Digital IXUS 65
The first words out of our mouth upon getting our hands on Canon's new IXUS 65 were "Canon has done it again". The newest member of Canon's lower end series, the IXUS 65 sports a 6 megapixel sensor, 3X optical zoom and a funky design. Combine these features with excellent performance in most of our Imatest trials and you've got a very solid choice for those after a basic, compact digital camera.
- Brilliant colour, Low Noise, Compact, Huge screen
- Higher than average Chromatic Aberration, A little pricey
An impressive effort by Canon, the IXUS 65 produces solid photographs with sublimely accurate colour along with great features and design. A complete package.
Price$ 629.00 (AUD)
The biggest surprise this model presented was almost flawless colour reproduction. With an Imatest score of 6.66 it blows away the competition. There were no real problems; a series of small inaccuracies in the red and particularly blue spectrums made up what small error Imatest reported, and as almost no cameras score below 6 in this test, these were more than acceptable. Our test shots reflected this, with sublimely accurate colours across the full range. Colour is one of the areas many cameras struggle with - net scores of 12 or over are not uncommon - so Canon really scores some points for performing so well here.
Sharpness was slightly less impressive, but still well above average. With a score of 1239, the IXUS 65s 6 megapixel sensor takes some fairly crisp pictures. Whilst we weren't as impressed with the image sharpness as we were with some recent Olympus models, it more than holds its own, and unless you are blowing the pictures up to huge sizes this will be more than adequate.

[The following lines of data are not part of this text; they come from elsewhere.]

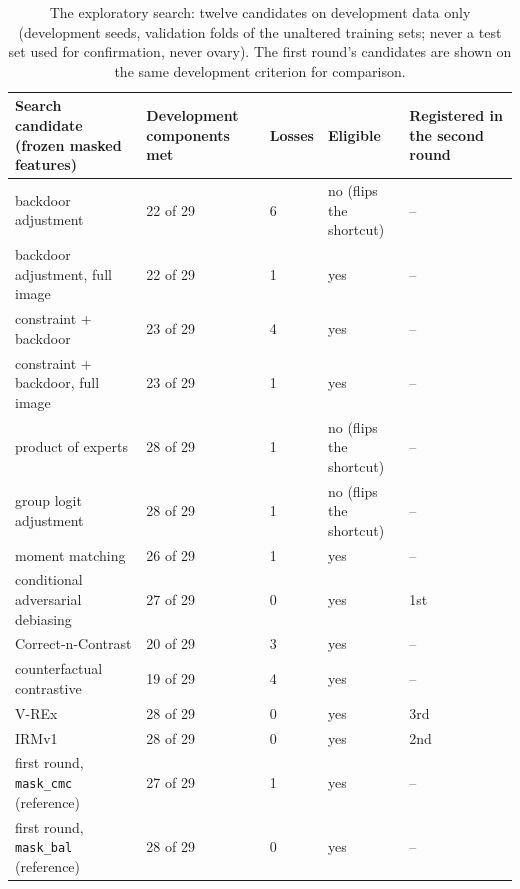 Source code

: \begin{table}[H]\centering\scriptsize
\caption{The exploratory search: twelve candidates on development data only (development seeds, validation folds of the unaltered training sets; never a test set used for confirmation, never ovary). The first round's candidates are shown on the same development criterion for comparison.}\label{tab:s17search}
\begin{tabular}{p{5.4cm}p{2.4cm}p{1.0cm}p{2.8cm}p{2.2cm}}\toprule
Search candidate (frozen masked features) & Development components met & Losses & Eligible & Registered in the second round \\\midrule
backdoor adjustment & 22 of 29 & 6 & no (flips the shortcut) & -- \\
backdoor adjustment, full image & 22 of 29 & 1 & yes & -- \\
constraint + backdoor & 23 of 29 & 4 & yes & -- \\
constraint + backdoor, full image & 23 of 29 & 1 & yes & -- \\
product of experts & 28 of 29 & 1 & no (flips the shortcut) & -- \\
group logit adjustment & 28 of 29 & 1 & no (flips the shortcut) & -- \\
moment matching & 26 of 29 & 1 & yes & -- \\
conditional adversarial debiasing & 27 of 29 & 0 & yes & 1st \\
Correct-n-Contrast & 20 of 29 & 3 & yes & -- \\
counterfactual contrastive & 19 of 29 & 4 & yes & -- \\
V-REx & 28 of 29 & 0 & yes & 3rd \\
IRMv1 & 28 of 29 & 0 & yes & 2nd \\
first round, \texttt{mask\_cmc} (reference) & 27 of 29 & 1 & yes & -- \\
first round, \texttt{mask\_bal} (reference) & 28 of 29 & 0 & yes & -- \\
\bottomrule\end{tabular}
\end{table}
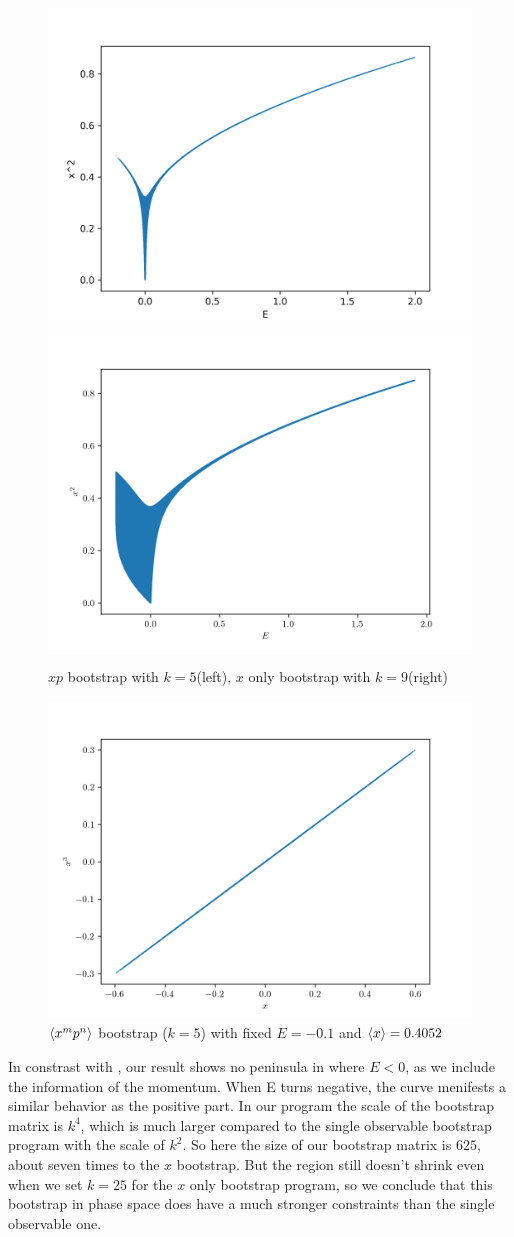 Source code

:\documentclass[aps,prl, preprint,amsmath, amssymb]{revtex4-2}
\begin{document}
\begin{figure}
    \includegraphics[width=0.45\linewidth]{plot_5.png}
    \includegraphics[width=0.45\linewidth]{x_9.png}
    \caption{$xp$ bootstrap with $k = 5$(left), $x$ only bootstrap with $k = 9$(right)}
    \label{fig:doublewell}
\end{figure}

\begin{figure}
    \includegraphics[width=0.8\linewidth]{13.png}
    \caption{$\braket{x^m p^n}$ bootstrap ($k = 5$) with fixed $E = -0.1$ and $\braket{x} = 0.4052$}
    \label{fig:xx}
\end{figure}


In constrast with \cite{Nakayama_2022}, our result shows no peninsula in where $E < 0$, as we include the information of the momentum. When E turns negative, the curve menifests a similar behavior as the positive part. In our program the scale of the bootstrap matrix is $k^4$, which is much larger compared to the single observable bootstrap program with the scale of $k^2$. So here the size of our bootstrap matrix is $625$, about seven times to the $x$ bootstrap. But the region still doesn't shrink even when we set $k = 25$ for the $x$ only bootstrap program, so we conclude that this bootstrap in phase space does have a much stronger constraints than the single observable one.
\end{document}
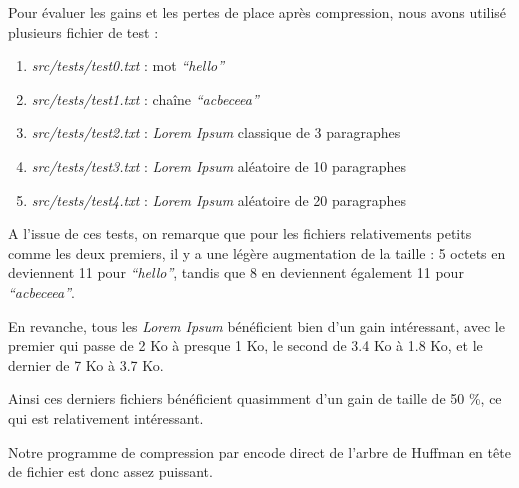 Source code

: \documentclass [a4paper,11pt] {report}
\begin{document}
Pour évaluer les gains et les pertes de place après compression, nous avons utilisé plusieurs fichier de test :

\begin{enumerate}

\item%
\textit{src/tests/test0.txt} : mot \textit{``hello''}

\item%
\textit{src/tests/test1.txt} : chaîne \textit{``acbeceea''}

\item%
\textit{src/tests/test2.txt} : \textit{Lorem Ipsum} classique de 3 paragraphes

\item%
\textit{src/tests/test3.txt} : \textit{Lorem Ipsum} aléatoire de 10 paragraphes

\item%
\textit{src/tests/test4.txt} : \textit{Lorem Ipsum} aléatoire de 20 paragraphes

\end{enumerate}


A l'issue de ces tests, on remarque que pour les fichiers relativements petits comme les deux premiers, il y a une légère augmentation de la taille : 5 octets en deviennent 11 pour \textit{``hello''}, tandis que 8 en deviennent également 11 pour \textit{``acbeceea''}.

En revanche, tous les \textit{Lorem Ipsum} bénéficient bien d'un gain intéressant, avec le premier qui passe de 2 Ko à presque 1 Ko, le second de 3.4 Ko à 1.8 Ko, et le dernier de 7 Ko à 3.7 Ko.

Ainsi ces derniers fichiers bénéficient quasimment d'un gain de taille de 50 \%, ce qui est relativement intéressant.

Notre programme de compression par encode direct de l'arbre de Huffman en tête de fichier est donc assez puissant.
\end{document}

Sharpness was somewhat countered by the above average levels of chromatic aberration we found in our shots. This was the one real problem with this model, and the limiting factor that held it back from a higher rating. With an Imatest score of .141% it falls well above the average, which hovers somewhere around .08%. At this level, it won't rear its head on small 4x6 inch prints, but when blown up above A4 you'll notice a small lack of clarity around the exterior of your shots. It usually looks very similar to a lack of sharpness, and it was clearly visible in our detail test shot of a motherboard.
Image noise did not prove to be a problem on this model, for the most part. Its .48% Imatest rating indicates superior performance in this regard, and our shots corroborated this. At low ISO levels up to 200 it performed flawlessly with no noise visible whatsoever. Higher levels however did not scale too well , with ISO 800 scoring 2.27% and leaving pictures under that setting with white speckling. Some other models we've looked at recently have performed significantly better, even as high as ISO 1600, so the IXUS 65's results at this level aren't as good as they could be.
Features and Performance
The IXUS 65 offers a fairly standard array of features which are more than adequate for the average user. With a variety of white balance presets as well as a custom setting, ISO levels up to 800, plenty of colour modes (Sepia, Vivid etc) and widescreen shooting, all the basics are here. We thought the continuous shooting was fairly good, operating at 2.5 frames per second till the memory fills up, but the limit of only four preset shooting modes is a disappointment.
Our speed tests show the IXUS 65 is an extremely quick camera. With a shutter operation time of .09 of a second you won't be missing any of the action, and the startup time of 1.8 seconds complemented this nicely. It also had a shot to shot time of 1.2 seconds, rounding out a fairly speedy package.
The provided rechargeable lithium-ion battery performed as expected, lasting through about 190 shots. This isn't stellar by any means, but it certainly isn't bad.
Despite coming in the colour we have ominously dubbed "Camera Silver", the IXUS 65 really does look pretty good overall. The silver front is contrasted with a reflective black and the body is mostly metal, with a sturdy feel that gives you the confidence to carry it around. This does result in it being quite a heavy unit, but we prefer the tradeoff for a more robust design.
By far the most dominant feature on the camera is the screen. It's been a while since we've had something with such a behemoth of an LCD on it, but the IXUS 65's 3-inch screen falls firmly into this category, taking up most of the back of the unit. It looks stunning, and is a big selling point for entry level consumers who want the assistance framing their shots.
As a result of the gargantuan screen the controls are fairly minimalist. Canon, like other companies, is moving towards a second button for all main photo functions, splitting them from the menu, and this really makes operation much more intuitive. Rather than using a function wheel, the IXUS 65 implements a simple switch to move between Photo, Video and Playback modes. Everything else is accessed through the menu button, which sits with the function wheel on the right of the screen.